ABOUT THIS TASK >> Pick every line out of the entries below that holds the string "Laufzeiten", and report them.

Saved entries >>
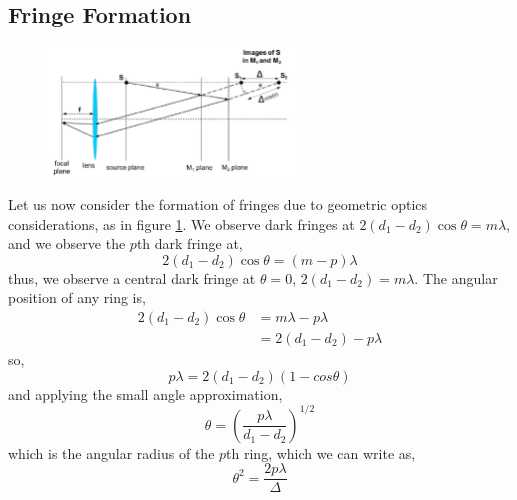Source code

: \documentclass{book}
\begin{document}
{\subsection{Fringe Formation}
\begin{figure}[h]
	\centering
	\includegraphics[width=0.6\textwidth]{fringe.png}
	\caption{}
	\label{fig:fringe}
\end{figure}\noindent
Let us now consider the formation of fringes due to geometric optics considerations, as in figure \ref{fig:fringe}. We observe dark fringes at $2(d_1 - d_2)\cos\theta = m\lambda$, and we observe the $p$th dark fringe at,
\begin{equation}
	2(d_1 - d_2)\cos\theta = (m-p)\lambda
\end{equation} 
thus, we observe a central dark fringe at $\theta = 0$, $2(d_1 - d_2) = m\lambda$. The angular position of any ring is,
\begin{equation}
	\begin{split}
	2(d_1 - d_2)\cos\theta & = m\lambda - p\lambda \\
	& = 2(d_1 - d_2) - p\lambda
	\end{split}
\end{equation}
so,
\begin{equation}
	p\lambda = 2(d_1 - d_2)(1-cos\theta) 
\end{equation}
and applying the small angle approximation,
\begin{equation}
	\theta = \left(\frac{p\lambda}{d_1 - d_2}\right)^{1/2}
\end{equation}
which is the angular radius of the $p$th ring, which we can write as,
\begin{equation}
	\theta^2 = \frac{2p\lambda}{\Delta}
\end{equation}
}
\end{document}
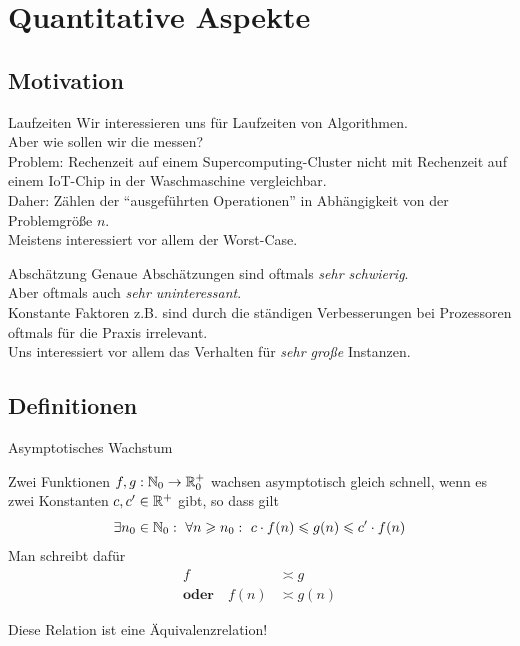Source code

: \section{Quantitative Aspekte}


\subsection{Motivation}
\begin{frame}{Laufzeiten}
	Wir interessieren uns für Laufzeiten von Algorithmen.\\
	Aber wie sollen wir die messen?\\ \pause
	Problem: Rechenzeit auf einem Supercomputing-Cluster nicht mit Rechenzeit auf einem IoT-Chip in der Waschmaschine vergleichbar.\\
	
	\bigskip \pause
	Daher: Zählen der \enquote{ausgeführten Operationen} in Abhängigkeit von der Problemgröße $n$.\\
	Meistens interessiert vor allem der Worst-Case.
\end{frame}

\begin{frame}{Abschätzung}
	Genaue Abschätzungen sind oftmals \textit{sehr schwierig}.\\
	Aber oftmals auch \textit{sehr uninteressant}.\\
	Konstante Faktoren z.B. sind durch die ständigen Verbesserungen bei Prozessoren oftmals für die Praxis irrelevant.\\
	
	\bigskip \pause
	Uns interessiert vor allem das Verhalten für \textit{sehr große} Instanzen.
\end{frame}


\subsection{Definitionen}
\begin{frame}{Asymptotisches Wachstum}
	\begin{Definition}
		Zwei Funktionen $f,g: \mathbb{N}_0 \to \mathbb{R}_0^+$ wachsen asymptotisch gleich schnell, wenn es zwei Konstanten $c, c' \in \mathbb{R}^+$ gibt, so dass gilt $$\exists n_0 \in \mathbb{N}_0: \ \forall n \geqslant n_0: \ c \cdot f(n) \leqslant g(n) \leqslant c' \cdot f(n) $$
		Man schreibt dafür 
		\begin{align*}
			f &\asymp g \\
			\textbf{oder} \quad f(n) &\asymp g(n) 
		\end{align*}
	\end{Definition} \pause
	Diese Relation ist eine Äquivalenzrelation!
\end{frame}

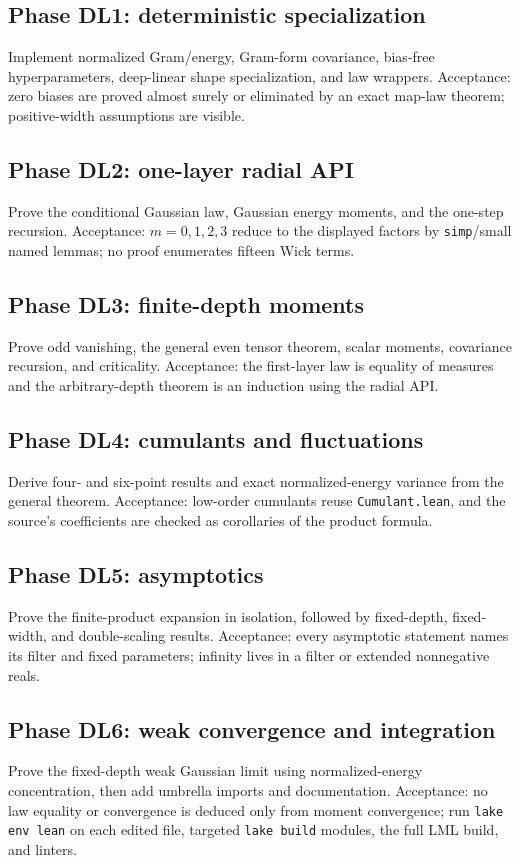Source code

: \subsection*{Phase DL1: deterministic specialization}
Implement normalized Gram/energy, Gram-form covariance, bias-free hyperparameters, deep-linear
shape specialization, and law wrappers.  Acceptance: zero biases are proved almost surely or
eliminated by an exact map-law theorem; positive-width assumptions are visible.

\subsection*{Phase DL2: one-layer radial API}
Prove the conditional Gaussian law, Gaussian energy moments, and the one-step recursion.
Acceptance: $m=0,1,2,3$ reduce to the displayed factors by \texttt{simp}/small named lemmas; no
proof enumerates fifteen Wick terms.

\subsection*{Phase DL3: finite-depth moments}
Prove odd vanishing, the general even tensor theorem, scalar moments, covariance recursion, and
criticality.  Acceptance: the first-layer law is equality of measures and the arbitrary-depth
theorem is an induction using the radial API.

\subsection*{Phase DL4: cumulants and fluctuations}
Derive four- and six-point results and exact normalized-energy variance from the general theorem.
Acceptance: low-order cumulants reuse \texttt{Cumulant.lean}, and the source's coefficients are
checked as corollaries of the product formula.

\subsection*{Phase DL5: asymptotics}
Prove the finite-product expansion in isolation, followed by fixed-depth, fixed-width, and
double-scaling results.  Acceptance: every asymptotic statement names its filter and fixed
parameters; infinity lives in a filter or extended nonnegative reals.

\subsection*{Phase DL6: weak convergence and integration}
Prove the fixed-depth weak Gaussian limit using normalized-energy concentration, then add umbrella
imports and documentation.  Acceptance: no law equality or convergence is deduced only from moment
convergence; run \texttt{lake env lean} on each edited file, targeted \texttt{lake build} modules,
the full LML build, and linters.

EXERCISE RESPONSE >>
\begin{frame}{Laufzeiten}
	Wir interessieren uns für Laufzeiten von Algorithmen.\\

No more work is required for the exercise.